Previous Job
Lead Data Engineer
Ref No.: 18-01391
Location: NY, New York
Position Type:Full Time
Pay Rate : $ 175,000.00 /Year
Data Engineer

We're using Cloud and Big Data technologies to get the job done in an efficient and faster way. You'll join and work with a team of talented engineers who enjoy solving tough problems and improving the healthcare industry. It's a fantastic opportunity for you to learn from both engineering and product teams in a growing company with a get-it-done attitude!

We believe in supporting both personal and professional growth. That means, we pay attention to goals, celebrate milestones and highly encourage learning opportunities.

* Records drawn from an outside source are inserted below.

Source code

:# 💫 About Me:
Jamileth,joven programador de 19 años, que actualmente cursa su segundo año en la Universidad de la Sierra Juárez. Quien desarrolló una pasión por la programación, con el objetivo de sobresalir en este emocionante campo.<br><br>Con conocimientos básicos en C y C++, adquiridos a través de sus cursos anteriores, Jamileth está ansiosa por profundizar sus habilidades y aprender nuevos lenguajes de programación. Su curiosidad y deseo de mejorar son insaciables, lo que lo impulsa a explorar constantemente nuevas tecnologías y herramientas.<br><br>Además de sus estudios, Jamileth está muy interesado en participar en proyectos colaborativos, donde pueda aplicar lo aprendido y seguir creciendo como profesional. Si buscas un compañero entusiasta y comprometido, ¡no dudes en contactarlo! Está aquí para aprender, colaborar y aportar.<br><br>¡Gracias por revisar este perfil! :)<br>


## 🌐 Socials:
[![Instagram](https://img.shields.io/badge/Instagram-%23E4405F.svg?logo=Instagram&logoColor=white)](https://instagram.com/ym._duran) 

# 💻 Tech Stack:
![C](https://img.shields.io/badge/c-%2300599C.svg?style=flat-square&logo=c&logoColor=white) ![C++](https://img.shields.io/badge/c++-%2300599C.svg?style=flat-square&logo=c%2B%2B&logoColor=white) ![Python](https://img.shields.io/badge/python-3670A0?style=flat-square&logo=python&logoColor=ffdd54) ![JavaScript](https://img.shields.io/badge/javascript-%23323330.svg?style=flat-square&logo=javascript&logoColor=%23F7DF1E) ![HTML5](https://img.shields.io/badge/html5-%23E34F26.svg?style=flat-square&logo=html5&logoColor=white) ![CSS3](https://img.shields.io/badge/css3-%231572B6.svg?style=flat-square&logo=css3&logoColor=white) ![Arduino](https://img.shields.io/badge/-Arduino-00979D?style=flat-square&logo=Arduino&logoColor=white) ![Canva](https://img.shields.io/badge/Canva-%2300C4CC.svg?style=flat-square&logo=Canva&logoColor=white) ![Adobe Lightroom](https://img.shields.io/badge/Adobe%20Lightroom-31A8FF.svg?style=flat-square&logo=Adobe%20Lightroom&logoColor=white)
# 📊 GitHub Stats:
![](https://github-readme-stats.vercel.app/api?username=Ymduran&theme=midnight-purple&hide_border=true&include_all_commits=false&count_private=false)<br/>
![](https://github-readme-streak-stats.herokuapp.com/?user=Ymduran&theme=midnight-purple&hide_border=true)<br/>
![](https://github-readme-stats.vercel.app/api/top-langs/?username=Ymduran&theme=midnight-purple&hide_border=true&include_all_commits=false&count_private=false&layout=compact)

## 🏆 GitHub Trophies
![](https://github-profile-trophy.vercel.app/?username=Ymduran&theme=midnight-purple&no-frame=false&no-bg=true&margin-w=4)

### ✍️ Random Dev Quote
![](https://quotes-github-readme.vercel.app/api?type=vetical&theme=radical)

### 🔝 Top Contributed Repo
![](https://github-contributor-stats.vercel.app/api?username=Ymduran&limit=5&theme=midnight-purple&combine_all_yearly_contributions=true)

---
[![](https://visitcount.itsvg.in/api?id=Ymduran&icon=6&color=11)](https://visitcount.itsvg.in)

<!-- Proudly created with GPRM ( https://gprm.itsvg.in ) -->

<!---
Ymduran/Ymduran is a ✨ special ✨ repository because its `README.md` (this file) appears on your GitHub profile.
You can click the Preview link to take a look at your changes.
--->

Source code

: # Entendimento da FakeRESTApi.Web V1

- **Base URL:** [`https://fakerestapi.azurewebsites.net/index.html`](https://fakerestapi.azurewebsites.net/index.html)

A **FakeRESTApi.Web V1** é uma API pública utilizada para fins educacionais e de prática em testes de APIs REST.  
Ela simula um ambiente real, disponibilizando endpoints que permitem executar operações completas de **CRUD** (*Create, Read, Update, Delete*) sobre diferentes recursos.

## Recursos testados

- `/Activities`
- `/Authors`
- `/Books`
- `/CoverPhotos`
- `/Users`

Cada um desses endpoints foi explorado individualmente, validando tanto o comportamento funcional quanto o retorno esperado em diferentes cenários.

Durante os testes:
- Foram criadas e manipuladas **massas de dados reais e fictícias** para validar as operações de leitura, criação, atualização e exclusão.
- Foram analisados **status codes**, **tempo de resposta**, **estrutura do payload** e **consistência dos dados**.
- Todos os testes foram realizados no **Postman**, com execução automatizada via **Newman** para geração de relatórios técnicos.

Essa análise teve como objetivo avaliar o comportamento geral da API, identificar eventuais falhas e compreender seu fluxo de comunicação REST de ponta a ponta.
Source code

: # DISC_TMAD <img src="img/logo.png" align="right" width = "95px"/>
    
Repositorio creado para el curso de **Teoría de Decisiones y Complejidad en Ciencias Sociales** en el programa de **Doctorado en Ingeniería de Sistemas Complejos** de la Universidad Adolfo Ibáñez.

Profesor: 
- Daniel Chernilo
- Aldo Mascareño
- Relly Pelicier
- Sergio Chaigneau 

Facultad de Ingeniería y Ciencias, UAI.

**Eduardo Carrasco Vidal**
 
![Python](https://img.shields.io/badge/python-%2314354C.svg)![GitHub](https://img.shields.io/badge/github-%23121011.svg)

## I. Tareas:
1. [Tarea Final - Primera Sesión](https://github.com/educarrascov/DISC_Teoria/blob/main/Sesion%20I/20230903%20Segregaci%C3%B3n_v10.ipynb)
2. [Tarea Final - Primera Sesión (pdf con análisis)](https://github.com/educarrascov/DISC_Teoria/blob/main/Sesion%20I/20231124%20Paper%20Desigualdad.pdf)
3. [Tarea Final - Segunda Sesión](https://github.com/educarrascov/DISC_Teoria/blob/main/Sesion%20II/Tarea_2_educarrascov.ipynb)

1) Assume ownership of the data ingestion and ETL pipeline. This means ensuring that data is being munged and ingested correctly, capturing exceptions, implementing a system to notify stakeholders when those exceptions occur, and instrumenting all elements of the pipeline stack. You will also iterate on our current architecture to make it more efficient and fault tolerant - the goal is to have a pipeline which can ingest new data from any source with minimal reconfiguration.

2) Maintain concurrency between our services and our data warehouse, and work with our data scientist and provide engineering support for our machine-learning engine to match providers to their credentials.

3) Build tools to facilitate on-boarding our customers' data and enable our operations team to change and view that data. You'll be the point of contact for the operations team when there are technical requests that specifically impact our data pipeline.

As our platform grows, so too does the need for a high-performance ETL pipeline and a scalable framework for storing that data and making it accessible for our customers and operations team.

To have an immediate impact you'll need to be skilled in some (not necessarily all) of the technologies in our stack: Django, Python, Ruby on Rails, Postgres, MongoDB, AWS, Chef, RabbitMQ, and Redis. Bonus points if you have experience with the Hadoop ecosystem, Python libraries used for machine learning (scikit-learn, pandas, numpy), or experience with distributed computing.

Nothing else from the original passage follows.